** What is being asked **
Repeat only the stretch of lines below that runs from the line with "in the browser." through the line with "or security issues.", unaltered.

** Record set **
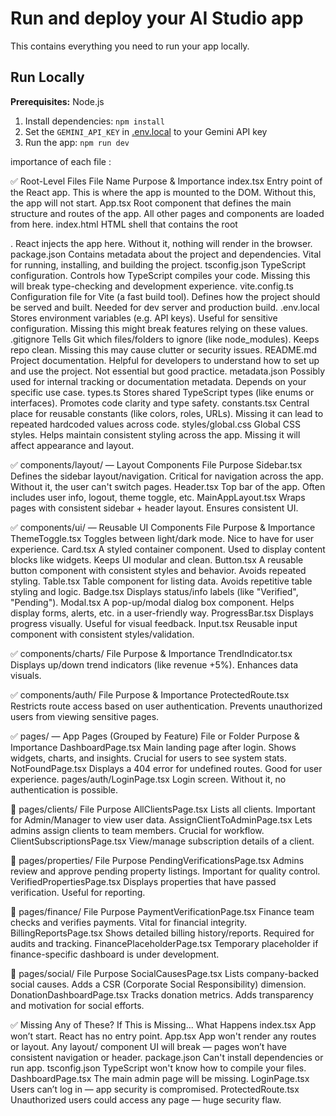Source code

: # Run and deploy your AI Studio app

This contains everything you need to run your app locally.

## Run Locally

**Prerequisites:**  Node.js


1. Install dependencies:
   `npm install`
2. Set the `GEMINI_API_KEY` in [.env.local](.env.local) to your Gemini API key
3. Run the app:
   `npm run dev`


importance of each file :

✅ Root-Level Files
File Name	Purpose & Importance
index.tsx	Entry point of the React app. This is where the app is mounted to the DOM. Without this, the app will not start.
App.tsx	Root component that defines the main structure and routes of the app. All other pages and components are loaded from here.
index.html	HTML shell that contains the root <div id="root">. React injects the app here. Without it, nothing will render in the browser.
package.json	Contains metadata about the project and dependencies. Vital for running, installing, and building the project.
tsconfig.json	TypeScript configuration. Controls how TypeScript compiles your code. Missing this will break type-checking and development experience.
vite.config.ts	Configuration file for Vite (a fast build tool). Defines how the project should be served and built. Needed for dev server and production build.
.env.local	Stores environment variables (e.g. API keys). Useful for sensitive configuration. Missing this might break features relying on these values.
.gitignore	Tells Git which files/folders to ignore (like node_modules). Keeps repo clean. Missing this may cause clutter or security issues.
README.md	Project documentation. Helpful for developers to understand how to set up and use the project. Not essential but good practice.
metadata.json	Possibly used for internal tracking or documentation metadata. Depends on your specific use case.
types.ts	Stores shared TypeScript types (like enums or interfaces). Promotes code clarity and type safety.
constants.tsx	Central place for reusable constants (like colors, roles, URLs). Missing it can lead to repeated hardcoded values across code.
styles/global.css	Global CSS styles. Helps maintain consistent styling across the app. Missing it will affect appearance and layout.

✅ components/layout/ — Layout Components
File	Purpose
Sidebar.tsx	Defines the sidebar layout/navigation. Critical for navigation across the app. Without it, the user can't switch pages.
Header.tsx	Top bar of the app. Often includes user info, logout, theme toggle, etc.
MainAppLayout.tsx	Wraps pages with consistent sidebar + header layout. Ensures consistent UI.

✅ components/ui/ — Reusable UI Components
File	Purpose & Importance
ThemeToggle.tsx	Toggles between light/dark mode. Nice to have for user experience.
Card.tsx	A styled container component. Used to display content blocks like widgets. Keeps UI modular and clean.
Button.tsx	A reusable button component with consistent styles and behavior. Avoids repeated styling.
Table.tsx	Table component for listing data. Avoids repetitive table styling and logic.
Badge.tsx	Displays status/info labels (like "Verified", "Pending").
Modal.tsx	A pop-up/modal dialog box component. Helps display forms, alerts, etc. in a user-friendly way.
ProgressBar.tsx	Displays progress visually. Useful for visual feedback.
Input.tsx	Reusable input component with consistent styles/validation.

✅ components/charts/
File	Purpose & Importance
TrendIndicator.tsx	Displays up/down trend indicators (like revenue +5%). Enhances data visuals.

✅ components/auth/
File	Purpose & Importance
ProtectedRoute.tsx	Restricts route access based on user authentication. Prevents unauthorized users from viewing sensitive pages.

✅ pages/ — App Pages (Grouped by Feature)
File or Folder	Purpose & Importance
DashboardPage.tsx	Main landing page after login. Shows widgets, charts, and insights. Crucial for users to see system stats.
NotFoundPage.tsx	Displays a 404 error for undefined routes. Good for user experience.
pages/auth/LoginPage.tsx	Login screen. Without it, no authentication is possible.

📁 pages/clients/
File	Purpose
AllClientsPage.tsx	Lists all clients. Important for Admin/Manager to view user data.
AssignClientToAdminPage.tsx	Lets admins assign clients to team members. Crucial for workflow.
ClientSubscriptionsPage.tsx	View/manage subscription details of a client.

📁 pages/properties/
File	Purpose
PendingVerificationsPage.tsx	Admins review and approve pending property listings. Important for quality control.
VerifiedPropertiesPage.tsx	Displays properties that have passed verification. Useful for reporting.

📁 pages/finance/
File	Purpose
PaymentVerificationPage.tsx	Finance team checks and verifies payments. Vital for financial integrity.
BillingReportsPage.tsx	Shows detailed billing history/reports. Required for audits and tracking.
FinancePlaceholderPage.tsx	Temporary placeholder if finance-specific dashboard is under development.

📁 pages/social/
File	Purpose
SocialCausesPage.tsx	Lists company-backed social causes. Adds a CSR (Corporate Social Responsibility) dimension.
DonationDashboardPage.tsx	Tracks donation metrics. Adds transparency and motivation for social efforts.

✅ Missing Any of These?
If This is Missing...	What Happens
index.tsx	App won’t start. React has no entry point.
App.tsx	App won't render any routes or layout.
Any layout/ component	UI will break — pages won’t have consistent navigation or header.
package.json	Can't install dependencies or run app.
tsconfig.json	TypeScript won't know how to compile your files.
DashboardPage.tsx	The main admin page will be missing.
LoginPage.tsx	Users can’t log in — app security is compromised.
ProtectedRoute.tsx	Unauthorized users could access any page — huge security flaw.

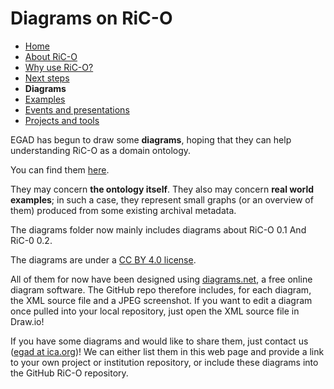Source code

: # Diagrams on RiC-O

* [Home](index.html)
* [About RiC-O](about.html)
* [Why use RiC-O?](why-use-RiC-O.html)
* [Next steps](next-steps.html)
* **Diagrams**
* [Examples](examples.html)
* [Events and presentations](events.html)
* [Projects and tools](projects-and-tools.html)

EGAD has begun to draw some **diagrams**, hoping that they can help understanding RiC-O as a domain ontology.

You can find them [here](https://github.com/ICA-EGAD/RiC-O/tree/master/diagrams).

They may concern **the ontology itself**. They also may concern **real world examples**; in such a case, they represent small graphs (or an overview of them) produced from some existing archival metadata. 

The diagrams folder now mainly includes diagrams about RiC-O 0.1 And RiC-0 0.2.

The diagrams are under a [CC BY 4.0 license](https://creativecommons.org/licenses/by/4.0/).

All of them for now have been designed using [diagrams.net](https://app.diagrams.net/), a free online diagram software. The GitHub repo therefore includes, for each diagram, the XML source file and a JPEG screenshot. If you want to edit a diagram once pulled into your local repository, just open the XML source file in Draw.io! 

If you have some diagrams and would like to share them, just contact us ([egad at ica.org](mailto:egad@ica.org))! We can either list them in this web page and provide a link to your own project or institution repository, or include these diagrams into the GitHub RiC-O repository.


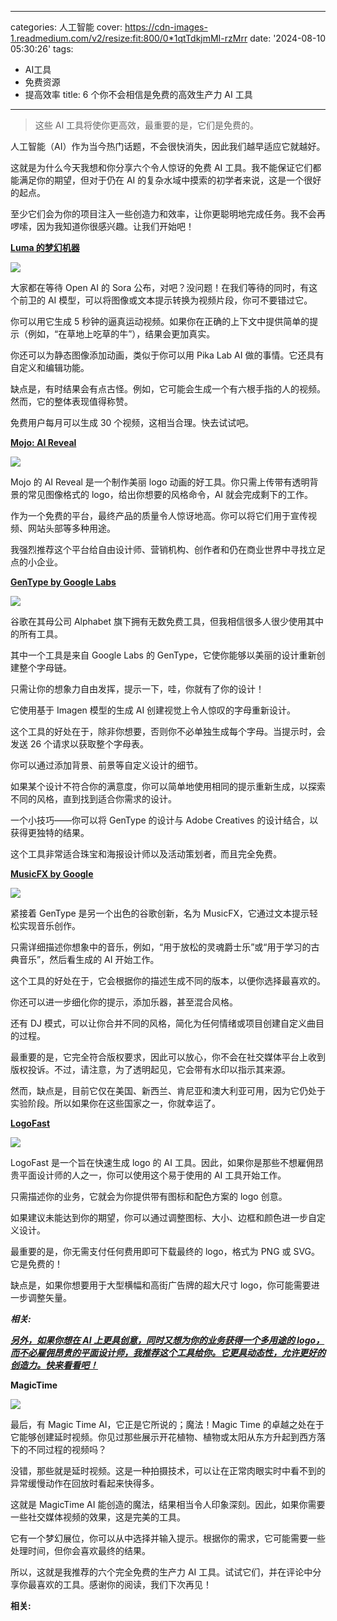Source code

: 
---
categories: 人工智能
cover: https://cdn-images-1.readmedium.com/v2/resize:fit:800/0*1qtTdkjmMI-rzMrr
date: '2024-08-10 05:30:26'
tags:
  - AI工具
  - 免费资源
  - 提高效率
title: 6 个你不会相信是免费的高效生产力 AI 工具

---


> 这些 AI 工具将使你更高效，最重要的是，它们是免费的。



人工智能（AI）作为当今热门话题，不会很快消失，因此我们越早适应它就越好。

这就是为什么今天我想和你分享六个令人惊讶的免费 AI 工具。我不能保证它们都能满足你的期望，但对于仍在 AI 的复杂水域中摸索的初学者来说，这是一个很好的起点。

至少它们会为你的项目注入一些创造力和效率，让你更聪明地完成任务。我不会再啰嗦，因为我知道你很感兴趣。让我们开始吧！

[**Luma 的梦幻机器**](https://www.luma-ai.com/luma-dream-machine/)

![](https://cdn-images-1.readmedium.com/v2/resize:fit:800/0*owvLAeVqS3emk4QS)

大家都在等待 Open AI 的 Sora 公布，对吧？没问题！在我们等待的同时，有这个前卫的 AI 模型，可以将图像或文本提示转换为视频片段，你可不要错过它。

你可以用它生成 5 秒钟的逼真运动视频。如果你在正确的上下文中提供简单的提示（例如，“在草地上吃草的牛”），结果会更加真实。

你还可以为静态图像添加动画，类似于你可以用 Pika Lab AI 做的事情。它还具有自定义和编辑功能。

缺点是，有时结果会有点古怪。例如，它可能会生成一个有六根手指的人的视频。然而，它的整体表现值得称赞。

免费用户每月可以生成 30 个视频，这相当合理。快去试试吧。

[**Mojo: AI Reveal**](https://mojo-app.com/ai)

![](https://cdn-images-1.readmedium.com/v2/resize:fit:800/1*HmGC0gqEP7z1r4azaBpPuQ.gif)

Mojo 的 AI Reveal 是一个制作美丽 logo 动画的好工具。你只需上传带有透明背景的常见图像格式的 logo，给出你想要的风格命令，AI 就会完成剩下的工作。

作为一个免费的平台，最终产品的质量令人惊讶地高。你可以将它们用于宣传视频、网站头部等多种用途。

我强烈推荐这个平台给自由设计师、营销机构、创作者和仍在商业世界中寻找立足点的小企业。

[**GenType by Google Labs**](https://labs.google/gentype)

![](https://cdn-images-1.readmedium.com/v2/resize:fit:800/1*vFbRy5UsgyzYrgNAY4aqqg.gif)

谷歌在其母公司 Alphabet 旗下拥有无数免费工具，但我相信很多人很少使用其中的所有工具。

其中一个工具是来自 Google Labs 的 GenType，它使你能够以美丽的设计重新创建整个字母链。

只需让你的想象力自由发挥，提示一下，哇，你就有了你的设计！

它使用基于 Imagen 模型的生成 AI 创建视觉上令人惊叹的字母重新设计。

这个工具的好处在于，除非你想要，否则你不必单独生成每个字母。当提示时，会发送 26 个请求以获取整个字母表。

你可以通过添加背景、前景等自定义设计的细节。

如果某个设计不符合你的满意度，你可以简单地使用相同的提示重新生成，以探索不同的风格，直到找到适合你需求的设计。

一个小技巧——你可以将 GenType 的设计与 Adobe Creatives 的设计结合，以获得更独特的结果。

这个工具非常适合珠宝和海报设计师以及活动策划者，而且完全免费。

[**MusicFX by Google**](https://aitestkitchen.withgoogle.com/tools/music-fx?isMusicFxLive=true)

![](https://cdn-images-1.readmedium.com/v2/resize:fit:800/0*QpVI9DmikvlbBBsh)

紧接着 GenType 是另一个出色的谷歌创新，名为 MusicFX，它通过文本提示轻松实现音乐创作。

只需详细描述你想象中的音乐，例如，“用于放松的灵魂爵士乐”或“用于学习的古典音乐”，然后看生成的 AI 开始工作。

这个工具的好处在于，它会根据你的描述生成不同的版本，以便你选择最喜欢的。

你还可以进一步细化你的提示，添加乐器，甚至混合风格。

还有 DJ 模式，可以让你合并不同的风格，简化为任何情绪或项目创建自定义曲目的过程。

最重要的是，它完全符合版权要求，因此可以放心，你不会在社交媒体平台上收到版权投诉。不过，请注意，为了透明起见，它会带有水印以指示其来源。

然而，缺点是，目前它仅在美国、新西兰、肯尼亚和澳大利亚可用，因为它仍处于实验阶段。所以如果你在这些国家之一，你就幸运了。

[**LogoFast**](https://logofa.st/)

![](https://cdn-images-1.readmedium.com/v2/resize:fit:800/1*co-i3ZPTYHlvzmtB0S13mQ.gif)

LogoFast 是一个旨在快速生成 logo 的 AI 工具。因此，如果你是那些不想雇佣昂贵平面设计师的人之一，你可以使用这个易于使用的 AI 工具开始工作。

只需描述你的业务，它就会为你提供带有图标和配色方案的 logo 创意。

如果建议未能达到你的期望，你可以通过调整图标、大小、边框和颜色进一步自定义设计。

最重要的是，你无需支付任何费用即可下载最终的 logo，格式为 PNG 或 SVG。它是免费的！

缺点是，如果你想要用于大型横幅和高街广告牌的超大尺寸 logo，你可能需要进一步调整矢量。

***相关:***

[***另外，如果你想在 AI 上更具创意，同时又想为你的业务获得一个多用途的 logo，而不必雇佣昂贵的平面设计师，我推荐这个工具给你。它更具动态性，允许更好的创造力。快来看看吧！***](https://rebrand.ly/createlogo-ai)

**MagicTime**

![](https://cdn-images-1.readmedium.com/v2/resize:fit:800/1*0nzhWs1AMhmPOjAoF7Wz0w.gif)

最后，有 Magic Time AI，它正是它所说的；魔法！Magic Time 的卓越之处在于它能够创建延时视频。你见过那些展示开花植物、植物或太阳从东方升起到西方落下的不同过程的视频吗？

没错，那些就是延时视频。这是一种拍摄技术，可以让在正常肉眼实时中看不到的异常缓慢动作在回放时看起来快得多。

这就是 MagicTime AI 能创造的魔法，结果相当令人印象深刻。因此，如果你需要一些社交媒体视频的效果，这是完美的工具。

它有一个梦幻展位，你可以从中选择并输入提示。根据你的需求，它可能需要一些处理时间，但你会喜欢最终的结果。

所以，这就是我推荐的六个完全免费的生产力 AI 工具。试试它们，并在评论中分享你最喜欢的工具。感谢你的阅读，我们下次再见！ 

**相关:**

** Result **
index.html	HTML shell that contains the root <div id="root">. React injects the app here. Without it, nothing will render in the browser.
package.json	Contains metadata about the project and dependencies. Vital for running, installing, and building the project.
tsconfig.json	TypeScript configuration. Controls how TypeScript compiles your code. Missing this will break type-checking and development experience.
vite.config.ts	Configuration file for Vite (a fast build tool). Defines how the project should be served and built. Needed for dev server and production build.
.env.local	Stores environment variables (e.g. API keys). Useful for sensitive configuration. Missing this might break features relying on these values.
.gitignore	Tells Git which files/folders to ignore (like node_modules). Keeps repo clean. Missing this may cause clutter or security issues.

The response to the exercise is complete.